Amazon will assist its hometown city of Seattle with at-home COVID-19 testing, according to a report from CNBC on Monday.
The test kits are provided by the Seattle Coronavirus Assessment Network (SCAN), a research effort based on the prior Seattle Flu Study initiative that is now dedicated to better understanding the spread of the novel coronavirus. It has funding from Microsoft co-founder Bill Gates’ private Gates Ventures investment arm and receives technical assistance from his philanthropic group, the Bill and Melinda Gates Foundation.
The effort mirrors one in the San Francisco Bay Area funded by Facebook CEO Mark Zuckerberg’s philanthropic and medical research groups. Both represent some of the most significant corporate investments in trying to make up for the failures of the federal government in rolling out widespread testing to the US.

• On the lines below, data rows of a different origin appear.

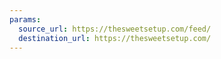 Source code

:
 ```yaml
---
params:
  source_url: https://thesweetsetup.com/feed/
  destination_url: https://thesweetsetup.com/
---
```

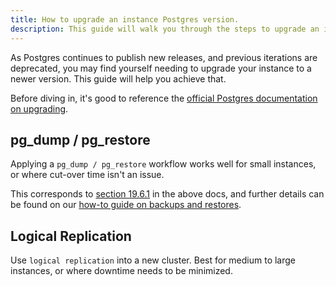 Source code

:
```yaml
---
title: How to upgrade an instance Postgres version.
description: This guide will walk you through the steps to upgrade an instance of Postgres to a newer version.
---
```


As Postgres continues to publish new releases, and previous iterations are deprecated, you may find yourself needing to upgrade your instance to a newer version. This guide will help you achieve that.

Before diving in, it's good to reference the [official Postgres documentation on upgrading](https://www.postgresql.org/docs/current/upgrading.html).

## pg_dump / pg_restore

Applying a `pg_dump / pg_restore` workflow works well for small instances, or where cut-over time isn't an issue.

This corresponds to [section 19.6.1](https://www.postgresql.org/docs/current/upgrading.html#UPGRADING-VIA-PGDUMPALL) in the above docs, and further details can be found on our [how-to guide on backups and restores](https://tembo.io/docs/getting-started/postgres_guides/how-to-backup-and-restore-a-postgres-database).

## Logical Replication

Use `logical replication` into a new cluster. Best for medium to large instances, or where downtime needs to be minimized.


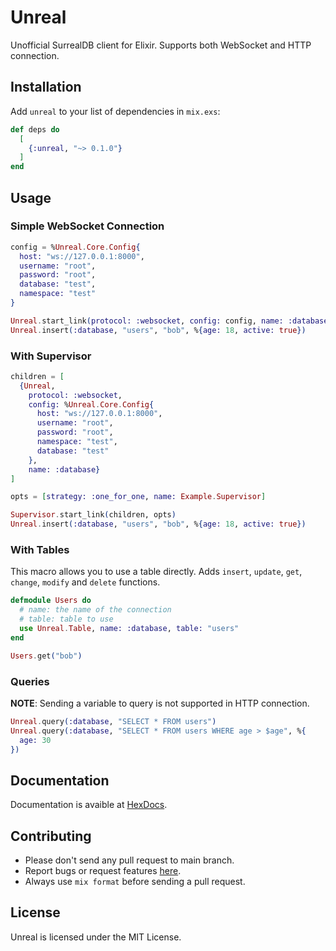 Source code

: # Unreal

Unofficial SurrealDB client for Elixir. Supports both WebSocket and HTTP connection.

## Installation

Add `unreal` to your list of dependencies in `mix.exs`:

```elixir
def deps do
  [
    {:unreal, "~> 0.1.0"}
  ]
end
```

## Usage

### Simple WebSocket Connection

```elixir
config = %Unreal.Core.Config{
  host: "ws://127.0.0.1:8000",
  username: "root",
  password: "root",
  database: "test",
  namespace: "test"
}

Unreal.start_link(protocol: :websocket, config: config, name: :database)
Unreal.insert(:database, "users", "bob", %{age: 18, active: true})
```

### With Supervisor

```elixir
children = [
  {Unreal,
    protocol: :websocket,
    config: %Unreal.Core.Config{
      host: "ws://127.0.0.1:8000",
      username: "root",
      password: "root",
      namespace: "test",
      database: "test"
    },
    name: :database}
]

opts = [strategy: :one_for_one, name: Example.Supervisor]

Supervisor.start_link(children, opts)
Unreal.insert(:database, "users", "bob", %{age: 18, active: true})
```

### With Tables

This macro allows you to use a table directly. Adds `insert`, `update`, `get`, `change`, `modify` and `delete` functions.

```elixir
defmodule Users do
  # name: the name of the connection
  # table: table to use
  use Unreal.Table, name: :database, table: "users"
end

Users.get("bob")
```

### Queries

**NOTE**: Sending a variable to query is not supported in HTTP connection.

```elixir
Unreal.query(:database, "SELECT * FROM users")
Unreal.query(:database, "SELECT * FROM users WHERE age > $age", %{
  age: 30
})
```

## Documentation

Documentation is avaible at [HexDocs](https://hexdocs.pm/unreal).

## Contributing

- Please don't send any pull request to main branch.
- Report bugs or request features [here](https://github.com/cart96/unreal/issues).
- Always use `mix format` before sending a pull request.

## License

Unreal is licensed under the MIT License.
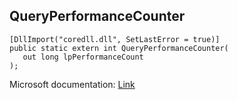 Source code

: ## QueryPerformanceCounter

```
[DllImport("coredll.dll", SetLastError = true)]
public static extern int QueryPerformanceCounter(
   out long lpPerformanceCount
);
```

Microsoft documentation: [Link](https://docs.microsoft.com/en-us/windows/win32/api/profileapi/nf-profileapi-queryperformancecounter)
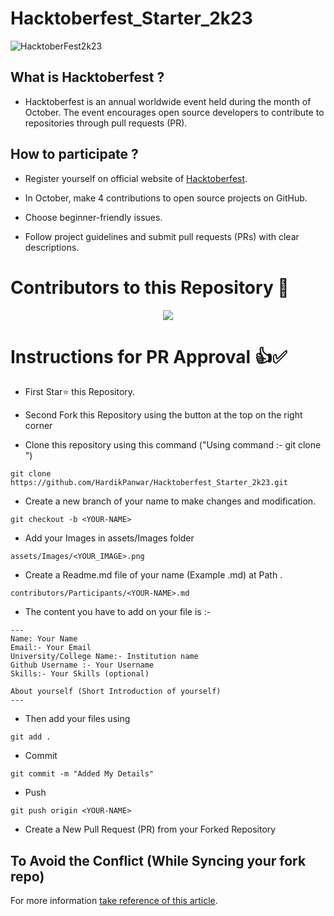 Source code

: # Hacktoberfest_Starter_2k23
![HacktoberFest2k23](https://github.com/HardikPanwar/Hacktoberfest_Starter_2k23/blob/main/Assests/Images/BannerImage.png)

## What is Hacktoberfest ?
- Hacktoberfest is an annual worldwide event held during the month of October. The event encourages open source developers to contribute to repositories through pull requests (PR).
## How to participate ?
- Register yourself on official website of [Hacktoberfest](https://hacktoberfest.com/).
  
- In October, make 4 contributions to open source projects on GitHub.
  
- Choose beginner-friendly issues.
  
- Follow project guidelines and submit pull requests (PRs) with clear descriptions.


# Contributors to this Repository 👥 
<div align="center">
<a href="https://github.com/HardikPanwar/Hacktoberfest_Starter_2k23
/graphs/contributors">
  <img src="https://contrib.rocks/image?repo=HardikPanwar/Hacktoberfest_Starter_2k23" />
</a>
</div>

# Instructions for PR Approval 👍✅
- First Star⭐ this Repository.
  
- Second Fork this Repository using the button at the top on the right corner
  
- Clone this repository using this command ("Using command :- git clone <URL-OF-REPO>")
```terminal
git clone https://github.com/HardikPanwar/Hacktoberfest_Starter_2k23.git
```
- Create a new branch of your name to make changes and modification.
```terminal
git checkout -b <YOUR-NAME>
```
- Add your Images in assets/Images folder
```terminal
assets/Images/<YOUR_IMAGE>.png 
```
  
- Create a Readme.md file of your name (Example <YOURNAME>.md) at Path .
```terminal
contributors/Participants/<YOUR-NAME>.md
```
- The content you have to add on your file is :-
  
```terminal
---
Name: Your Name
Email:- Your Email
University/College Name:- Institution name
Github Username :- Your Username
Skills:- Your Skills (optional)

About yourself (Short Introduction of yourself)
---
```
  
- Then add your files using
```terminal
git add .
```
- Commit
```terminal
git commit -m "Added My Details"
```
- Push 
```terminal
git push origin <YOUR-NAME> 
```
- Create a New Pull Request (PR) from your Forked Repository

## To Avoid the Conflict (While Syncing your fork repo) 
For more information [take reference of this article](https://help.github.com/articles/syncing-a-fork/).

Amazon will carry out the test deliveries and pickup through its existing Amazon Care arm, an internal healthcare platform dedicated to Amazon employees and their families. Yet COVID-19 testing won’t be restricted to just Amazon employees. Anyone in the Seattle area will be eligible through SCAN, including children and those who aren’t displaying flu-like symptoms but may be asymptomatic. According to CNBC, “All the couriers involved have been trained in handling medical material, and they will distribute the self-swab kits to the homes of those who have requested them.”
“Responding to the rapidly evolving COVID-19 crisis must be a community effort and requires support from both the private and public sectors,” Kristen Helton, the director of Amazon Care, told CNBC in a statement. “We are grateful to be surrounded by a strong community of public health, global health and academic leaders and are eager to leverage Amazon Care’s infrastructure and logistics capabilities to support this local effort.”
Seattle and the surrounding area of King County have been among the hardest-hit metropolitan area in the US during the coronavirus pandemic, with more than 2,000 confirmed COVID-19 cases and over 100 deaths.